- **EXERCISE AIM**
Copy the records below exactly, omitting any pictures they contain.
"""
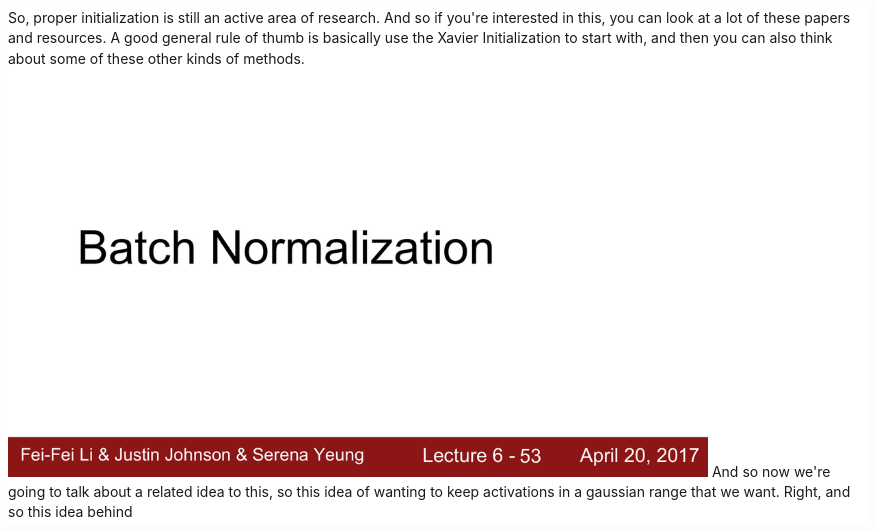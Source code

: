So, proper initialization is still
an active area of research.
And so if you're interested in this,
you can look at a lot of
these papers and resources.
A good general rule of thumb is basically
use the Xavier
Initialization to start with,
and then you can also think about
some of these other kinds of methods.

<img src="./pics/cs231n_2017_lecture6-53.jpg" width="700">
And so now we're going to talk
about a related idea to this,
so this idea of wanting
to keep activations
in a gaussian range that we want.
Right, and so this idea behind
"""
- **RESULT OF THE TASK**
Source code

:So, proper initialization is still
an active area of research.
And so if you're interested in this,
you can look at a lot of
these papers and resources.
A good general rule of thumb is basically
use the Xavier
Initialization to start with,
and then you can also think about
some of these other kinds of methods.

<img src="./pics/cs231n_2017_lecture6-53.jpg" width="700">
And so now we're going to talk
about a related idea to this,
so this idea of wanting
to keep activations
in a gaussian range that we want.
Right, and so this idea behind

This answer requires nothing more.